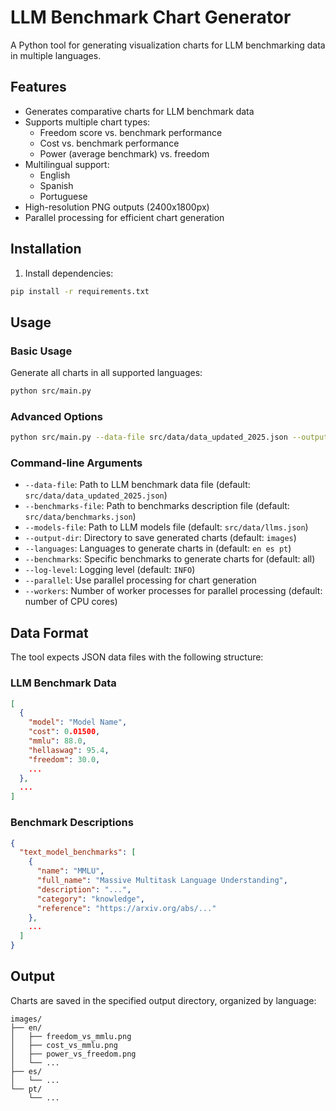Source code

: # LLM Benchmark Chart Generator

A Python tool for generating visualization charts for LLM benchmarking data in multiple languages.

## Features

- Generates comparative charts for LLM benchmark data
- Supports multiple chart types:
  - Freedom score vs. benchmark performance
  - Cost vs. benchmark performance 
  - Power (average benchmark) vs. freedom
- Multilingual support:
  - English
  - Spanish
  - Portuguese
- High-resolution PNG outputs (2400x1800px)
- Parallel processing for efficient chart generation

## Installation

1. Install dependencies:

```bash
pip install -r requirements.txt
```

## Usage

### Basic Usage

Generate all charts in all supported languages:

```bash
python src/main.py
```

### Advanced Options

```bash
python src/main.py --data-file src/data/data_updated_2025.json --output-dir images --languages en es pt --parallel
```

### Command-line Arguments

- `--data-file`: Path to LLM benchmark data file (default: `src/data/data_updated_2025.json`)
- `--benchmarks-file`: Path to benchmarks description file (default: `src/data/benchmarks.json`)
- `--models-file`: Path to LLM models file (default: `src/data/llms.json`)
- `--output-dir`: Directory to save generated charts (default: `images`)
- `--languages`: Languages to generate charts in (default: `en es pt`)
- `--benchmarks`: Specific benchmarks to generate charts for (default: all)
- `--log-level`: Logging level (default: `INFO`)
- `--parallel`: Use parallel processing for chart generation
- `--workers`: Number of worker processes for parallel processing (default: number of CPU cores)

## Data Format

The tool expects JSON data files with the following structure:

### LLM Benchmark Data

```json
[
  {
    "model": "Model Name",
    "cost": 0.01500,
    "mmlu": 88.0,
    "hellaswag": 95.4,
    "freedom": 30.0,
    ...
  },
  ...
]
```

### Benchmark Descriptions

```json
{
  "text_model_benchmarks": [
    {
      "name": "MMLU",
      "full_name": "Massive Multitask Language Understanding",
      "description": "...",
      "category": "knowledge",
      "reference": "https://arxiv.org/abs/..."
    },
    ...
  ]
}
```

## Output

Charts are saved in the specified output directory, organized by language:

```
images/
├── en/
│   ├── freedom_vs_mmlu.png
│   ├── cost_vs_mmlu.png
│   ├── power_vs_freedom.png
│   └── ...
├── es/
│   └── ...
└── pt/
    └── ...
```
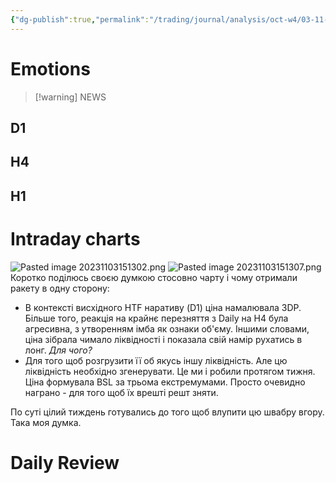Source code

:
 ```yaml
---
{"dg-publish":true,"permalink":"/trading/journal/analysis/oct-w4/03-11-2023-eurusd/"}
---
```


# Emotions

>[!warning] NEWS
>

## D1


## H4


## H1


# Intraday charts
![Pasted image 20231103151302.png](/img/user/Images/Pasted%20image%2020231103151302.png)
![Pasted image 20231103151307.png](/img/user/Images/Pasted%20image%2020231103151307.png)Коротко поділюсь своєю думкою стосовно чарту і чому отримали ракету в одну сторону:

- В контексті висхідного HTF наративу (D1) ціна намалювала 3DP. Більше того, реакція на крайнє перезняття з Daily на H4 була агресивна, з утворенням імба як ознаки об'єму. Іншими словами, ціна зібрала чимало ліквідності і показала свій намір рухатись в лонг. _Для чого?_
- Для того щоб розгрузити її об якусь іншу ліквідність. Але цю ліквідність необхідно згенерувати. Це ми і робили протягом тижня. Ціна формувала BSL за трьома екстремумами. Просто очевидно награно - для того щоб їх врешті решт зняти.

По суті цілий тиждень готувались до того щоб влупити цю швабру вгору. Така моя думка.
# Daily Review



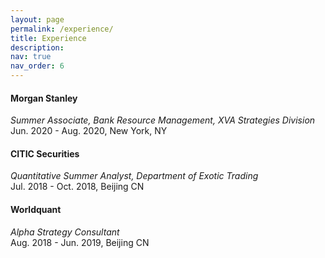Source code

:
 ```yaml
---
layout: page
permalink: /experience/
title: Experience
description:
nav: true
nav_order: 6
---
```




#### Morgan Stanley
<em> Summer Associate, Bank Resource Management, XVA Strategies Division </em> \
 Jun. 2020 - Aug. 2020, New York, NY

#### CITIC Securities
<em> Quantitative Summer Analyst, Department of Exotic Trading </em> \
Jul. 2018 - Oct. 2018, Beijing CN

#### Worldquant
<em> Alpha Strategy Consultant </em> \
Aug. 2018 - Jun. 2019, Beijing CN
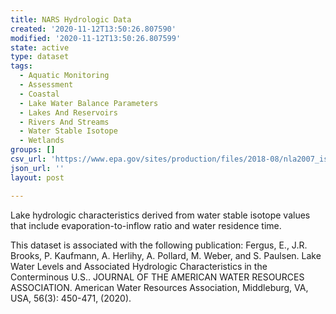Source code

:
 ```yaml
---
title: NARS Hydrologic Data
created: '2020-11-12T13:50:26.807590'
modified: '2020-11-12T13:50:26.807599'
state: active
type: dataset
tags:
  - Aquatic Monitoring
  - Assessment
  - Coastal
  - Lake Water Balance Parameters
  - Lakes And Reservoirs
  - Rivers And Streams
  - Water Stable Isotope
  - Wetlands
groups: []
csv_url: 'https://www.epa.gov/sites/production/files/2018-08/nla2007_isotopes_wide.csv'
json_url: ''
layout: post

---
```

Lake hydrologic characteristics derived from water stable isotope values that include evaporation-to-inflow ratio and water residence time. 

This dataset is associated with the following publication:
Fergus, E., J.R. Brooks, P. Kaufmann, A. Herlihy, A. Pollard, M. Weber, and S. Paulsen. Lake Water Levels and Associated Hydrologic Characteristics in the Conterminous U.S..   JOURNAL OF THE AMERICAN WATER RESOURCES ASSOCIATION. American Water Resources Association, Middleburg, VA, USA, 56(3): 450-471, (2020).
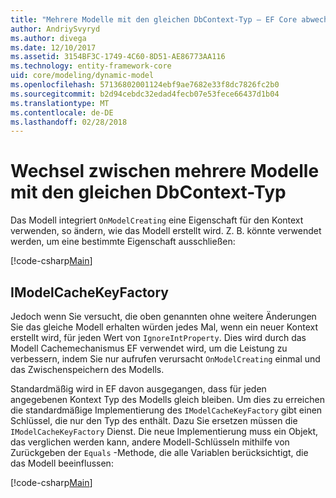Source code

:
 ```yaml
---
title: "Mehrere Modelle mit den gleichen DbContext-Typ – EF Core abwechselnd"
author: AndriySvyryd
ms.author: divega
ms.date: 12/10/2017
ms.assetid: 3154BF3C-1749-4C60-8D51-AE86773AA116
ms.technology: entity-framework-core
uid: core/modeling/dynamic-model
ms.openlocfilehash: 57136802001124ebf9ae7682e33f8dc7826fc2b0
ms.sourcegitcommit: b2d94cebdc32edad4fecb07e53fece66437d1b04
ms.translationtype: MT
ms.contentlocale: de-DE
ms.lasthandoff: 02/28/2018
---
```

# <a name="alternating-between-multiple-models-with-the-same-dbcontext-type"></a>Wechsel zwischen mehrere Modelle mit den gleichen DbContext-Typ

Das Modell integriert `OnModelCreating` eine Eigenschaft für den Kontext verwenden, so ändern, wie das Modell erstellt wird. Z. B. könnte verwendet werden, um eine bestimmte Eigenschaft ausschließen:

[!code-csharp[Main](../../../samples/core/DynamicModel/DynamicContext.cs?name=Class)]

## <a name="imodelcachekeyfactory"></a>IModelCacheKeyFactory
Jedoch wenn Sie versucht, die oben genannten ohne weitere Änderungen Sie das gleiche Modell erhalten würden jedes Mal, wenn ein neuer Kontext erstellt wird, für jeden Wert von `IgnoreIntProperty`. Dies wird durch das Modell Cachemechanismus EF verwendet wird, um die Leistung zu verbessern, indem Sie nur aufrufen verursacht `OnModelCreating` einmal und das Zwischenspeichern des Modells.

Standardmäßig wird in EF davon ausgegangen, dass für jeden angegebenen Kontext Typ des Modells gleich bleiben. Um dies zu erreichen die standardmäßige Implementierung des `IModelCacheKeyFactory` gibt einen Schlüssel, die nur den Typ des enthält. Dazu Sie ersetzen müssen die `IModelCacheKeyFactory` Dienst. Die neue Implementierung muss ein Objekt, das verglichen werden kann, andere Modell-Schlüsseln mithilfe von Zurückgeben der `Equals` -Methode, die alle Variablen berücksichtigt, die das Modell beeinflussen:

[!code-csharp[Main](../../../samples/core/DynamicModel/DynamicModelCacheKeyFactory.cs?name=Class)]
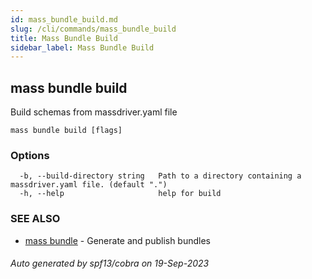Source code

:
 ```yaml
---
id: mass_bundle_build.md
slug: /cli/commands/mass_bundle_build
title: Mass Bundle Build
sidebar_label: Mass Bundle Build
---
```

## mass bundle build

Build schemas from massdriver.yaml file

```
mass bundle build [flags]
```

### Options

```
  -b, --build-directory string   Path to a directory containing a massdriver.yaml file. (default ".")
  -h, --help                     help for build
```

### SEE ALSO

* [mass bundle](/cli/commands/mass_bundle)	 - Generate and publish bundles

###### Auto generated by spf13/cobra on 19-Sep-2023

ACTION ITEM:
Work out how many lines in the entries above include the word "title". Respond with only the number.

RESPONSE AREA:
4